| Instructions to follow |
Write the records out again, exactly as they stand below.

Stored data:
==============================
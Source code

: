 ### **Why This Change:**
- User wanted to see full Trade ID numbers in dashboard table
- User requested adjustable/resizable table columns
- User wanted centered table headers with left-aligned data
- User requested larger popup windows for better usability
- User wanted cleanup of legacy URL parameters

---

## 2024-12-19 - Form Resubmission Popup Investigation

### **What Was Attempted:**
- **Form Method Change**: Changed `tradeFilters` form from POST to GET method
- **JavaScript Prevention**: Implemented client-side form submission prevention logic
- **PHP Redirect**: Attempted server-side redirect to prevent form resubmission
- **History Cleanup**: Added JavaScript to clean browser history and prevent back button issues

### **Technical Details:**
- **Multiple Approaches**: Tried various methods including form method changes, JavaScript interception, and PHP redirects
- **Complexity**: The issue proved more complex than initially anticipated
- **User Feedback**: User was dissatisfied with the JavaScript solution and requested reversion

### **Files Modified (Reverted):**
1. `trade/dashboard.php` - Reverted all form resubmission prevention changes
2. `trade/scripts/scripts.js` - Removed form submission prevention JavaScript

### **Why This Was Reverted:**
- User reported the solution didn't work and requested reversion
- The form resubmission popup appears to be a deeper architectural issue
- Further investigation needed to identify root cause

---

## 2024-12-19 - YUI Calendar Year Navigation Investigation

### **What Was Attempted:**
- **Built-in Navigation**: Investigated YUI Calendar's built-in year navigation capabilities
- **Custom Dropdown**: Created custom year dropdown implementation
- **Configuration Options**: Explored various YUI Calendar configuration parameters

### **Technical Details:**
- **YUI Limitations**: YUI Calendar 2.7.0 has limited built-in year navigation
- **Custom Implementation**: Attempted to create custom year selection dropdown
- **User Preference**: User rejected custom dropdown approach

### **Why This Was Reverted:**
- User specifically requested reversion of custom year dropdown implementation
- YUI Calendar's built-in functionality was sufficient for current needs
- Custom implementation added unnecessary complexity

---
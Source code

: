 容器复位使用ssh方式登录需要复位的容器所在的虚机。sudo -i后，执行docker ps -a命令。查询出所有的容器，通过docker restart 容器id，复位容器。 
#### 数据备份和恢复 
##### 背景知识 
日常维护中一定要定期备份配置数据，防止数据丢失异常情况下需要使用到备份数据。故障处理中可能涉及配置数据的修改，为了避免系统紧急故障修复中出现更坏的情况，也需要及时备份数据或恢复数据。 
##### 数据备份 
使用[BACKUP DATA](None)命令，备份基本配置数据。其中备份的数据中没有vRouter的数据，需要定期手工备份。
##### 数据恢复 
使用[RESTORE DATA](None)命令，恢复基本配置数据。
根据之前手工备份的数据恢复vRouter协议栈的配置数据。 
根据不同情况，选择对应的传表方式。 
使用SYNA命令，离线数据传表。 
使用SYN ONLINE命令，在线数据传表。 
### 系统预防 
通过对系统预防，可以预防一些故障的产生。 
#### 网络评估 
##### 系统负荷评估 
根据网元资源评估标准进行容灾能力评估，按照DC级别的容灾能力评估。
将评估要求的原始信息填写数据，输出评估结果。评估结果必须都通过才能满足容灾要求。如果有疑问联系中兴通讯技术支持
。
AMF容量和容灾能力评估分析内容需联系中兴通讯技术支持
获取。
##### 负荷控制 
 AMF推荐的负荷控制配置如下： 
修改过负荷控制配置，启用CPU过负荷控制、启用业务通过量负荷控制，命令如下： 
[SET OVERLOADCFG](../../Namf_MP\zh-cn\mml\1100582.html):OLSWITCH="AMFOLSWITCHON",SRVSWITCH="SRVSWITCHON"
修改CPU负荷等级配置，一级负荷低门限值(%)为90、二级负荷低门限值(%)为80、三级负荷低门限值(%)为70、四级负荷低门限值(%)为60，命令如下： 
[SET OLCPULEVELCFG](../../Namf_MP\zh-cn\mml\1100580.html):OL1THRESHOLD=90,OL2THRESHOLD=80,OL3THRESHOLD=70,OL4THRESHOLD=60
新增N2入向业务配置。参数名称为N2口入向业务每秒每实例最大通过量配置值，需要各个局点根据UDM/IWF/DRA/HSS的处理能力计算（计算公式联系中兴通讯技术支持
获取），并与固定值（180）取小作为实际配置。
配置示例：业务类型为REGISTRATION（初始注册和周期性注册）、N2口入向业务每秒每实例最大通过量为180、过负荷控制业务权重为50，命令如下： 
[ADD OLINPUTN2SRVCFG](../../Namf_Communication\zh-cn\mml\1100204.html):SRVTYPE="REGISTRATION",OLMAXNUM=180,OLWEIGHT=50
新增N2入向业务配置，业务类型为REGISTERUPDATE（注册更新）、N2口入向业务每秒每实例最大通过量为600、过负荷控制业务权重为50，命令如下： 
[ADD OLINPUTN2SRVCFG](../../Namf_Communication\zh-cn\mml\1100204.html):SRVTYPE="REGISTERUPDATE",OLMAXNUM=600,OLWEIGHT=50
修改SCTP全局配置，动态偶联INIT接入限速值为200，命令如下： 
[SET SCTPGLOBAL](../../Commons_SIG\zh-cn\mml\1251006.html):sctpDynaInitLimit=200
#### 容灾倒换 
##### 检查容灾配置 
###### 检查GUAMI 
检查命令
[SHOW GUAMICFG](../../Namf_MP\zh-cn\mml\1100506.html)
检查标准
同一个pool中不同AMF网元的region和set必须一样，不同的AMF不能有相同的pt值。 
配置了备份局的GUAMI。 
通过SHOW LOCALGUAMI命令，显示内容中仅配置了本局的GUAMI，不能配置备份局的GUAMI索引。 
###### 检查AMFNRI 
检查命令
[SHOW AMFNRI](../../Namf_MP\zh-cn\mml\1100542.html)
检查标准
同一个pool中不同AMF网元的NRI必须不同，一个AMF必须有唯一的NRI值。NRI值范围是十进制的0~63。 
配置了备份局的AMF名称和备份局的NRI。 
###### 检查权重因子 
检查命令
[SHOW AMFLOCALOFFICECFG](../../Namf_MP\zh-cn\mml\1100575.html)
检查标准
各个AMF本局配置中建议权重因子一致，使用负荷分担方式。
==============================
| Exercise result |
Source code

: ### **Why This Change:**
- User wanted to see full Trade ID numbers in dashboard table
- User requested adjustable/resizable table columns
- User wanted centered table headers with left-aligned data
- User requested larger popup windows for better usability
- User wanted cleanup of legacy URL parameters

---

## 2024-12-19 - Form Resubmission Popup Investigation

### **What Was Attempted:**
- **Form Method Change**: Changed `tradeFilters` form from POST to GET method
- **JavaScript Prevention**: Implemented client-side form submission prevention logic
- **PHP Redirect**: Attempted server-side redirect to prevent form resubmission
- **History Cleanup**: Added JavaScript to clean browser history and prevent back button issues

### **Technical Details:**
- **Multiple Approaches**: Tried various methods including form method changes, JavaScript interception, and PHP redirects
- **Complexity**: The issue proved more complex than initially anticipated
- **User Feedback**: User was dissatisfied with the JavaScript solution and requested reversion

### **Files Modified (Reverted):**
1. `trade/dashboard.php` - Reverted all form resubmission prevention changes
2. `trade/scripts/scripts.js` - Removed form submission prevention JavaScript

### **Why This Was Reverted:**
- User reported the solution didn't work and requested reversion
- The form resubmission popup appears to be a deeper architectural issue
- Further investigation needed to identify root cause

---

## 2024-12-19 - YUI Calendar Year Navigation Investigation

### **What Was Attempted:**
- **Built-in Navigation**: Investigated YUI Calendar's built-in year navigation capabilities
- **Custom Dropdown**: Created custom year dropdown implementation
- **Configuration Options**: Explored various YUI Calendar configuration parameters

### **Technical Details:**
- **YUI Limitations**: YUI Calendar 2.7.0 has limited built-in year navigation
- **Custom Implementation**: Attempted to create custom year selection dropdown
- **User Preference**: User rejected custom dropdown approach

### **Why This Was Reverted:**
- User specifically requested reversion of custom year dropdown implementation
- YUI Calendar's built-in functionality was sufficient for current needs
- Custom implementation added unnecessary complexity

---
Source code

: 容器复位使用ssh方式登录需要复位的容器所在的虚机。sudo -i后，执行docker ps -a命令。查询出所有的容器，通过docker restart 容器id，复位容器。 
#### 数据备份和恢复 
##### 背景知识 
日常维护中一定要定期备份配置数据，防止数据丢失异常情况下需要使用到备份数据。故障处理中可能涉及配置数据的修改，为了避免系统紧急故障修复中出现更坏的情况，也需要及时备份数据或恢复数据。 
##### 数据备份 
使用[BACKUP DATA](None)命令，备份基本配置数据。其中备份的数据中没有vRouter的数据，需要定期手工备份。
##### 数据恢复 
使用[RESTORE DATA](None)命令，恢复基本配置数据。
根据之前手工备份的数据恢复vRouter协议栈的配置数据。 
根据不同情况，选择对应的传表方式。 
使用SYNA命令，离线数据传表。 
使用SYN ONLINE命令，在线数据传表。 
### 系统预防 
通过对系统预防，可以预防一些故障的产生。 
#### 网络评估 
##### 系统负荷评估 
根据网元资源评估标准进行容灾能力评估，按照DC级别的容灾能力评估。
将评估要求的原始信息填写数据，输出评估结果。评估结果必须都通过才能满足容灾要求。如果有疑问联系中兴通讯技术支持
。
AMF容量和容灾能力评估分析内容需联系中兴通讯技术支持
获取。
##### 负荷控制 
 AMF推荐的负荷控制配置如下： 
修改过负荷控制配置，启用CPU过负荷控制、启用业务通过量负荷控制，命令如下： 
[SET OVERLOADCFG](../../Namf_MP\zh-cn\mml\1100582.html):OLSWITCH="AMFOLSWITCHON",SRVSWITCH="SRVSWITCHON"
修改CPU负荷等级配置，一级负荷低门限值(%)为90、二级负荷低门限值(%)为80、三级负荷低门限值(%)为70、四级负荷低门限值(%)为60，命令如下： 
[SET OLCPULEVELCFG](../../Namf_MP\zh-cn\mml\1100580.html):OL1THRESHOLD=90,OL2THRESHOLD=80,OL3THRESHOLD=70,OL4THRESHOLD=60
新增N2入向业务配置。参数名称为N2口入向业务每秒每实例最大通过量配置值，需要各个局点根据UDM/IWF/DRA/HSS的处理能力计算（计算公式联系中兴通讯技术支持
获取），并与固定值（180）取小作为实际配置。
配置示例：业务类型为REGISTRATION（初始注册和周期性注册）、N2口入向业务每秒每实例最大通过量为180、过负荷控制业务权重为50，命令如下： 
[ADD OLINPUTN2SRVCFG](../../Namf_Communication\zh-cn\mml\1100204.html):SRVTYPE="REGISTRATION",OLMAXNUM=180,OLWEIGHT=50
新增N2入向业务配置，业务类型为REGISTERUPDATE（注册更新）、N2口入向业务每秒每实例最大通过量为600、过负荷控制业务权重为50，命令如下： 
[ADD OLINPUTN2SRVCFG](../../Namf_Communication\zh-cn\mml\1100204.html):SRVTYPE="REGISTERUPDATE",OLMAXNUM=600,OLWEIGHT=50
修改SCTP全局配置，动态偶联INIT接入限速值为200，命令如下： 
[SET SCTPGLOBAL](../../Commons_SIG\zh-cn\mml\1251006.html):sctpDynaInitLimit=200
#### 容灾倒换 
##### 检查容灾配置 
###### 检查GUAMI 
检查命令
[SHOW GUAMICFG](../../Namf_MP\zh-cn\mml\1100506.html)
检查标准
同一个pool中不同AMF网元的region和set必须一样，不同的AMF不能有相同的pt值。 
配置了备份局的GUAMI。 
通过SHOW LOCALGUAMI命令，显示内容中仅配置了本局的GUAMI，不能配置备份局的GUAMI索引。 
###### 检查AMFNRI 
检查命令
[SHOW AMFNRI](../../Namf_MP\zh-cn\mml\1100542.html)
检查标准
同一个pool中不同AMF网元的NRI必须不同，一个AMF必须有唯一的NRI值。NRI值范围是十进制的0~63。 
配置了备份局的AMF名称和备份局的NRI。 
###### 检查权重因子 
检查命令
[SHOW AMFLOCALOFFICECFG](../../Namf_MP\zh-cn\mml\1100575.html)
检查标准
各个AMF本局配置中建议权重因子一致，使用负荷分担方式。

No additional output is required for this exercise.